Soundtrack album by Various artists
- Released: August 20, 2013
- Recorded: 2013
- Genres: Pop; EDM; indie pop; alternative rock;
- Length: 52:59
- Label: Republic

The Mortal Instruments chronology
|  | The Mortal Instruments: City of Bones (Original Motion Picture Soundtrack) (2013) | Shadowhunters (2017) |

Singles from The Mortal Instruments: City of Bones (Original Motion Picture Soundtrack)
- "When the Darkness Comes" Released: July 9, 2013; "Almost Is Never Enough" Released: August 19, 2013;

= The Mortal Instruments: City of Bones (soundtrack) =

2013 urban fantasy film soundtrack

The Mortal Instruments: City of Bones is a 2013 urban fantasy film based on the first book of The Mortal Instruments series by Cassandra Clare, directed by Harald Zwart, with a script written by Jessica Postigo. The film stars Lily Collins, Jamie Campbell Bower, Robert Sheehan, Kevin Zegers, Lena Headey, Kevin Durand, Aidan Turner, Jemima West, Godfrey Gao, C. C. H. Pounder, Jared Harris, and Jonathan Rhys Meyers. The musical score was composed by Icelandic composer Atli Örvarsson. The film featured two soundtracks: an original soundtrack and an original score. Both the albums were released on August 20, 2013, a day before the film's release. The original soundtrack, released by Republic Records, featured songs performed by Ariana Grande, Zedd, Demi Lovato, Colbie Caillat, AFI, Nathan Sykes amongst several others. Two original songs were also recorded for the film. The score album, published by Milan Records, featured the musical cues from Örvarsson's score.

== Production ==
Örvarsson was hired to score for City of Bones after Harald Zwart, the film's director was impressed with the musical score he created for Hansel & Gretel: Witch Hunters. For preparing for a fantasy based score, he referred to Johann Sebastian Bach's compositions on noting the script and added "If you're going to steal you might as well steal from the best and he is arguably the best Western composer of all time, so that was a good place to start. My job is to lend the characters and the story emotion and also importance. I felt that the most important thing I could do was to make all these events that are outlandish seem important and personal." He was given nearly 9 weeks to score the entire movie, for which he described it as "time is relative in the sense that if you have a good relationship and an understanding about the aesthetics that clicks with the director, having a limited amount of time can be a blessing because you don't have time to second-guess every decision".

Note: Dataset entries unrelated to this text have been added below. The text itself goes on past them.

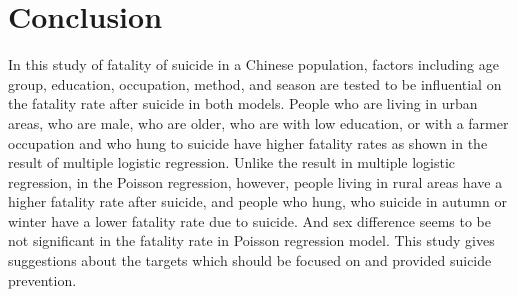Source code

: \documentclass[a4paper]{article}
\begin{document}


\newpage


\newpage
\section*{Conclusion}

In this study of fatality of suicide in a Chinese
population, factors including age group, education, occupation, method, and season are tested to be influential on the fatality rate after suicide in both models. People who are living in urban areas, who are male, who are older, who are with low education, or with a farmer occupation and who hung to suicide have higher fatality rates as shown in the result of multiple logistic regression. Unlike the result in multiple logistic regression, in the Poisson regression, however, people living in rural areas have a higher fatality rate after suicide, and people who hung, who suicide in autumn or winter have a lower fatality rate due to suicide. And sex difference seems to be not significant in the fatality rate in Poisson regression model. This study gives suggestions about the targets which should be focused on and provided suicide prevention. 

\newpage


\end{document}
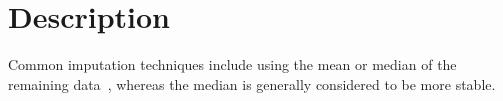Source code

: \section{Description}\label{s:description}


Common imputation techniques include using the mean or median of the remaining data~\cite{Zhang2016-ak}, whereas the median is generally considered to be more stable.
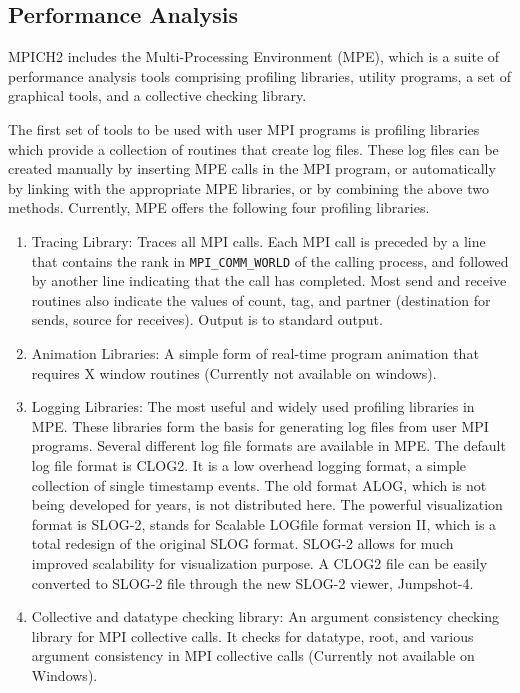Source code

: \documentclass[dvipdfm,11pt]{article}
\begin{document}
\subsection{Performance Analysis}
MPICH2 includes the Multi-Processing Environment (MPE), which is a
suite of performance analysis tools comprising profiling libraries,
utility programs, a set of graphical tools, and a collective checking library. 

The first set of tools to be used with user MPI programs is profiling libraries
which provide a collection of routines that create log files.  These log files
can be created manually by inserting MPE calls in the MPI program, or
automatically by linking with the appropriate MPE libraries, or by combining
the above two methods.  Currently, MPE offers the following four profiling
libraries.

\begin{enumerate}
   \item Tracing Library: Traces all MPI calls.  Each MPI call is preceded by a
      line that contains the rank in \texttt{MPI\_COMM\_WORLD} of the calling process,
      and followed by another line indicating that the call has completed.
      Most send and receive routines also indicate the values of count, tag,
      and partner (destination for sends, source for receives).  Output is to
      standard output.

   \item Animation Libraries: A simple form of real-time program animation
      that requires X window routines (Currently not available on windows).

   \item Logging Libraries: The most useful and widely used profiling libraries
      in MPE.  These libraries form the basis for generating log files from
      user MPI programs.  Several different log file formats are
      available in MPE.  The default log file format is CLOG2.  It is a low
      overhead logging format, a simple collection of single timestamp events.
      The old format ALOG, which is not being developed for years, is not
      distributed here.  The powerful visualization format is SLOG-2, stands
      for Scalable LOGfile format version II, which is a total redesign of the
      original SLOG format.  SLOG-2 allows for much improved scalability for
      visualization purpose. A CLOG2 file can be easily converted to
      SLOG-2 file through the new SLOG-2 viewer, Jumpshot-4.

   \item Collective and datatype checking library: An argument consistency
      checking library for MPI collective calls.  It checks for datatype, root,
      and various argument consistency in MPI collective calls (Currently not
      available on Windows).
\end{enumerate}
\end{document}
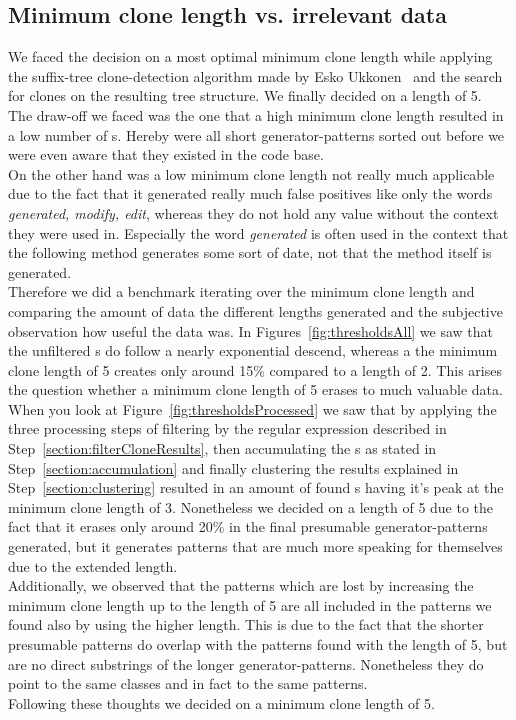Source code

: \subsection{Minimum clone length vs. irrelevant data}
We faced the decision on a most optimal minimum clone length while applying the suffix-tree clone-detection algorithm made by Esko Ukkonen~\cite{Ukkonen1995} and the search for clones on the resulting tree structure. We finally decided on a length of 5. \\
The draw-off we faced was the one that a high minimum clone length resulted in a low number of s. Hereby were all short generator-patterns sorted out before we were even aware that they existed in the code base.\\
On the other hand was a low minimum clone length not really much applicable due to the fact that it generated really much false positives like only the words \textit{generated, modify, edit}, whereas they do not hold any value without the context they were used in. Especially the word \textit{generated} is often used in the context that the following method generates some sort of date, not that the method itself is generated.\\
Therefore we did a benchmark iterating over the minimum clone length and comparing the amount of data the different lengths generated and the subjective observation how useful the data was. In Figures~\ref{fig:thresholdsAll} we saw that the unfiltered s do follow a nearly exponential descend, whereas a the minimum clone length of 5 creates only around 15\% compared to a length of 2. This arises the question whether a minimum clone length of 5 erases to much valuable data.\\
When you look at Figure~\ref{fig:thresholdsProcessed} we saw that by applying the three processing steps of filtering by the regular expression described in Step~\ref{section:filterCloneResults}, then accumulating the s as stated in Step~\ref{section:accumulation} and finally clustering the results explained in Step~\ref{section:clustering} resulted in an amount of found s having it's peak at the minimum clone length of 3. Nonetheless we decided on a length of 5 due to the fact that it erases only around 20\% in the final presumable generator-patterns generated, but it generates patterns that are much more speaking for themselves due to the extended length.\\
Additionally, we observed that the patterns which are lost by increasing the minimum clone length up to the length of 5 are all included in the patterns we found also by using the higher length. This is due to the fact that the shorter presumable patterns do overlap with the patterns found with the length of 5, but are no direct substrings of the longer generator-patterns. Nonetheless they do point to the same classes and in fact to the same patterns.\\
Following these thoughts we decided on a minimum clone length of 5.

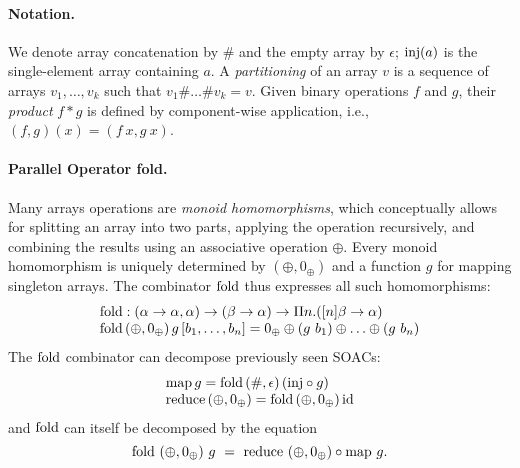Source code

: \paragraph{Notation.}

We denote array concatenation by $\#$ and the empty array by $\epsilon$;
$\mathrm{inj}(a)$ is the single-element array containing $a$.
A \emph{partitioning} of an array $v$ is a sequence of arrays $v_1, \ldots, v_k$ such
that $v_1 \# \ldots \# v_k = v$.
%
Given binary operations $f$ and $g$, their \emph{product} $f * g$ is defined by
component-wise application, i.e., $(f, g) (x) = (f~x, g~x)$.
%
%

\paragraph{Parallel Operator fold.}

Many arrays operations are \emph{monoid homomorphisms}, which
conceptually allows for splitting an array into two parts, applying
the operation recursively, and combining the results using an
associative operation $\oplus$.
%
Every monoid homomorphism is uniquely determined by
$(\oplus,0_{\oplus})$ and a function $g$ for mapping singleton
arrays. The combinator $\mathrm{fold}$ thus expresses all such homomorphisms:
\[ \begin{array}{l}
\mathrm{fold} : (\alpha \to \alpha, \alpha) \to (\beta \to \alpha) \to \Pi n. ([n]\beta \to \alpha) \\
\mathrm{fold} \,(\oplus, 0_{\oplus}) \,g\, [b_1, \ldots, b_n] = 0_{\oplus} \oplus (g~b_1) \oplus \ldots \oplus (g~b_n)
\end{array} \]
The $\mathrm{fold}$ combinator can decompose previously seen SOACs:
\[ \begin{array}{l}
\mathrm{map} \, g = \mathrm{fold}\, (\#, \epsilon)\, (\mathrm{inj} \circ g) \\
\mathrm{reduce}\, (\oplus, 0_{\oplus}) = \mathrm{fold}\, (\oplus, 0_{\oplus})\, \mathrm{id}
\end{array} \]
and $\mathrm{fold}$ can itself be decomposed by the equation
\[
  \mathrm{fold} ~ (\oplus,0_{\oplus}) ~ g ~ = ~ \mathrm{reduce} ~ (\oplus,0_{\oplus}) \circ \mathrm{map} ~ g.
\]


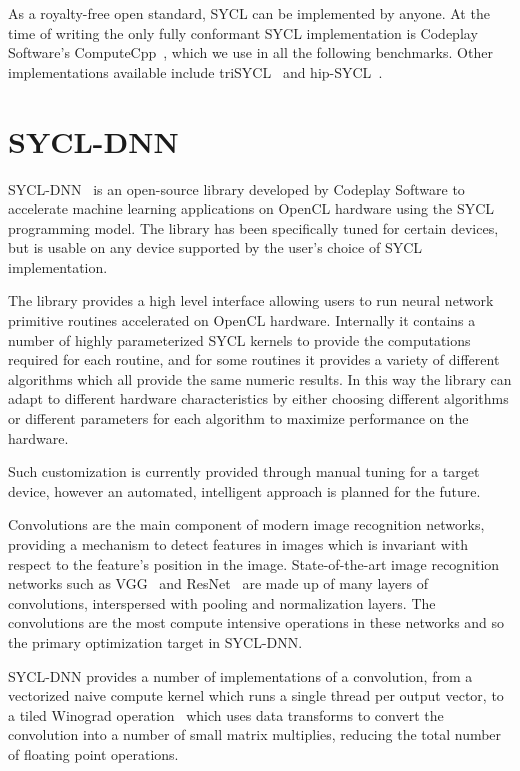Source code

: \documentclass[sigconf]{acmart}
\begin{document}
As a royalty-free open standard, SYCL can be implemented by anyone. At the time of
writing the only fully conformant SYCL implementation is Codeplay Software's
ComputeCpp~\cite{computecpp}, which we use in all the following benchmarks.
Other implementations available include triSYCL~\cite{trisycl} and
hip-SYCL~\cite{hipsycl}.

\section{SYCL-DNN}

SYCL-DNN~\cite{sycldnn} is an open-source library developed by Codeplay Software
to accelerate machine learning applications on OpenCL hardware using the SYCL
programming model. The library has been specifically tuned for certain devices,
but is usable on any device supported by the user's choice of SYCL
implementation.

The library provides a high level interface allowing users to run neural network
primitive routines accelerated on OpenCL hardware. Internally it contains a
number of highly parameterized SYCL kernels to provide the computations required
for each routine, and for some routines it provides a variety of different
algorithms which all provide the same numeric results. In this way the library
can adapt to different hardware characteristics by either choosing different
algorithms or different parameters for each algorithm to maximize performance on
the hardware.

Such customization is currently provided through manual tuning for a target
device, however an automated, intelligent approach is planned for the future.

Convolutions are the main component of modern image recognition networks,
providing a mechanism to detect features in images which is invariant with
respect to the feature's position in the image. State-of-the-art image
recognition networks such as VGG~\cite{vgg} and ResNet~\cite{resnet} are made up
of many layers of convolutions, interspersed with pooling and normalization
layers. The convolutions are the most compute intensive operations in these
networks and so the primary optimization target in SYCL-DNN\@.

SYCL-DNN provides a number of implementations of a convolution, from a
vectorized naive compute kernel which runs a single thread per output vector, to
a tiled Winograd operation~\cite{winograd} which uses data transforms to convert
the convolution into a number of small matrix multiplies, reducing
the total number of floating point operations.
\end{document}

The score was composed entirely in computer, while the recording happened at Abbey Road Studios, London, featuring a 100-piece orchestra, a 40-member choir and other instrumentalists and vocalists, present for the sessions, that took place in 7 days. Since the film, is a modern-day setting with sort of "ancient background", he used some of the older instruments.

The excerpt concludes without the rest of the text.